Records from a data source:
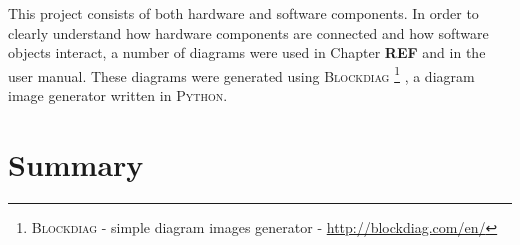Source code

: This project consists of both hardware and software components. In order to clearly understand how hardware components are connected and how software objects interact, a number of diagrams were used in Chapter \textbf{REF} and in the user manual. These diagrams were generated using \textsc{Blockdiag} \footnote{\textsc{Blockdiag} - simple diagram images generator - \url{http://blockdiag.com/en/}} , a diagram image generator written in \textsc{Python}.

\section{Summary}
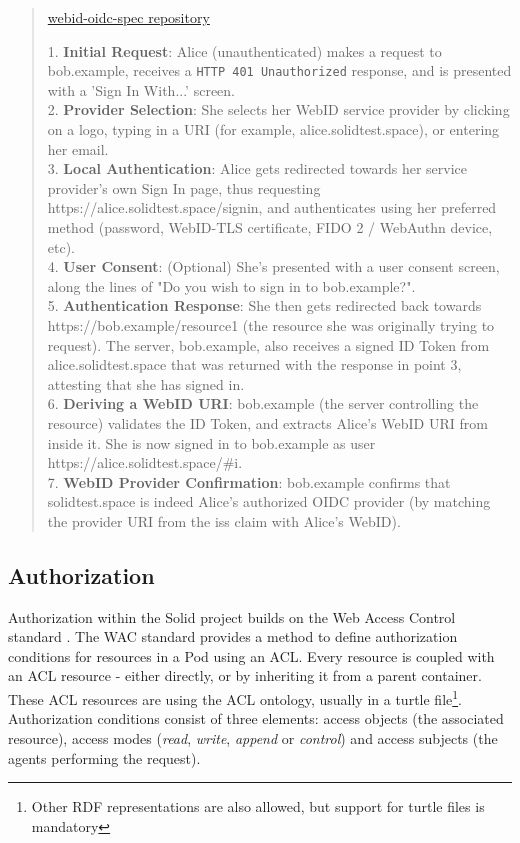 \begin{quote}{\href{https://github.com/solid/webid-oidc-spec}{webid-oidc-spec repository}}

    1. \textbf{Initial Request}: Alice (unauthenticated) makes a request to bob.example, receives a \texttt{HTTP 401 Unauthorized} response, and is presented with a 'Sign In With...' screen.\\
    
    2. \textbf{Provider Selection}: She selects her WebID service provider by clicking on a logo, typing in a URI (for example, alice.solidtest.space), or entering her email.\\
    
    3. \textbf{Local Authentication}: Alice gets redirected towards her service provider's own Sign In page, thus requesting https://alice.solidtest.space/signin, and authenticates using her preferred method (password, WebID-TLS certificate, FIDO 2 / WebAuthn device, etc).\\
    
    4. \textbf{User Consent}: (Optional) She's presented with a user consent screen, along the lines of "Do you wish to sign in to bob.example?".\\
    
    5. \textbf{Authentication Response}: She then gets redirected back towards https://bob.example/resource1 (the resource she was originally trying to request). The server, bob.example, also receives a signed ID Token from alice.solidtest.space that was returned with the response in point 3, attesting that she has signed in.\\
    
    6. \textbf{Deriving a WebID URI}: bob.example (the server controlling the resource) validates the ID Token, and extracts Alice's WebID URI from inside it. She is now signed in to bob.example as user https://alice.solidtest.space/\#i.\\
    
    7. \textbf{WebID Provider Confirmation}: bob.example confirms that solidtest.space is indeed Alice's authorized OIDC provider (by matching the provider URI from the iss claim with Alice's WebID).

\end{quote}

\subsection{Authorization}
Authorization within the Solid project builds on the Web Access Control standard \citep{wac}. The WAC standard provides a method to define authorization conditions for resources in a Pod using an \gls{ACL}. Every resource is coupled with an \gls{ACL} resource - either directly, or by inheriting it from a parent container. These \gls{ACL} resources are using the ACL ontology, usually in a turtle file\footnote{Other \gls{RDF} representations are also allowed, but support for turtle files is mandatory}. Authorization conditions consist of three elements: access objects (the associated resource), access modes (\textit{read}, \textit{write}, \textit{append} or \textit{control}) and access subjects (the agents performing the request).

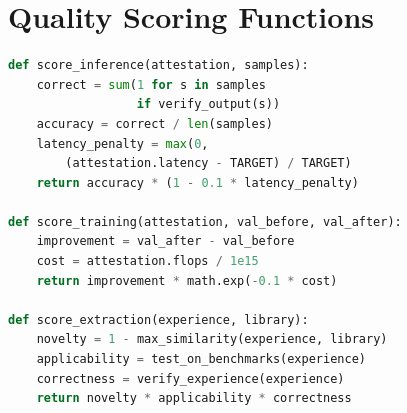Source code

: \section{Quality Scoring Functions}


\begin{lstlisting}[language=python,caption=Quality Scoring Implementation]
def score_inference(attestation, samples):
    correct = sum(1 for s in samples
                  if verify_output(s))
    accuracy = correct / len(samples)
    latency_penalty = max(0,
        (attestation.latency - TARGET) / TARGET)
    return accuracy * (1 - 0.1 * latency_penalty)

def score_training(attestation, val_before, val_after):
    improvement = val_after - val_before
    cost = attestation.flops / 1e15
    return improvement * math.exp(-0.1 * cost)

def score_extraction(experience, library):
    novelty = 1 - max_similarity(experience, library)
    applicability = test_on_benchmarks(experience)
    correctness = verify_experience(experience)
    return novelty * applicability * correctness
\end{lstlisting}

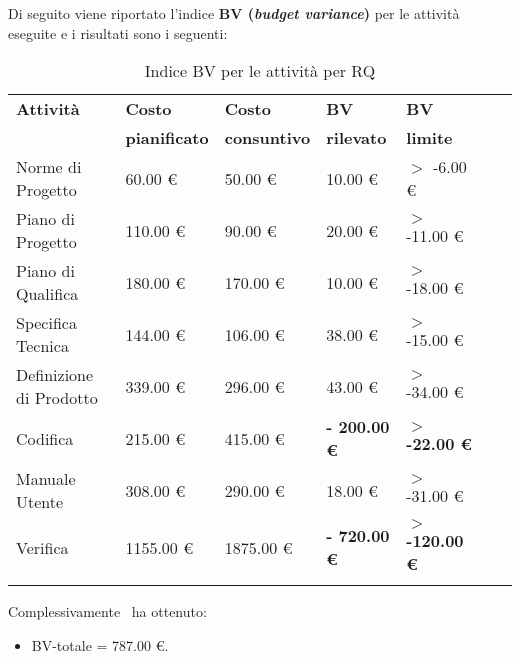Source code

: Di seguito viene riportato l'indice \textbf{BV (\textit{budget variance})} per le attività eseguite e i risultati sono i seguenti:
\begin{longtable}{lllllXr}
\toprule
\textbf{Attività} & \textbf{Costo} & \textbf{Costo} & \textbf{BV} & \textbf{BV} \\
& \textbf{pianificato} & \textbf{consuntivo} & \textbf{rilevato} & \textbf{limite}\\
\toprule
Norme di Progetto & 60.00 € & 50.00 € & 10.00 € & $>$ -6.00 €\\
\midrule
Piano di Progetto & 110.00 € & 90.00 € & 20.00 € & $>$ -11.00 €\\
\midrule
Piano di Qualifica & 180.00 € & 170.00 € & 10.00 € & $>$ -18.00 €\\
\midrule
Specifica Tecnica & 144.00 € & 106.00 € & 38.00 € & $>$ -15.00 €\\
\midrule
Definizione di Prodotto & 339.00 € & 296.00 € & 43.00 € & $>$ -34.00 €\\
\midrule
Codifica & 215.00 € & 415.00 € & \textbf{- 200.00 €} & \textbf{$>$ -22.00 €}\\
\midrule
Manuale Utente & 308.00 € & 290.00 € & 18.00 € & $>$ -31.00 €\\
\midrule
	Verifica & 1155.00 € & 1875.00 € & \textbf{- 720.00 €} & \textbf{$>$ -120.00 €}\\
\bottomrule
\caption{Indice BV per le attività per RQ}
\end{longtable}
Complessivamente \gruppo ~ha ottenuto:
\begin{itemize}
\item BV-totale = 787.00 €.
\end{itemize}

— WHAT TO PRODUCE —
When a line in the data above contains the string "samples", copy that line.

— WRITTEN RESPONSE —
def score_inference(attestation, samples):
    correct = sum(1 for s in samples
    accuracy = correct / len(samples)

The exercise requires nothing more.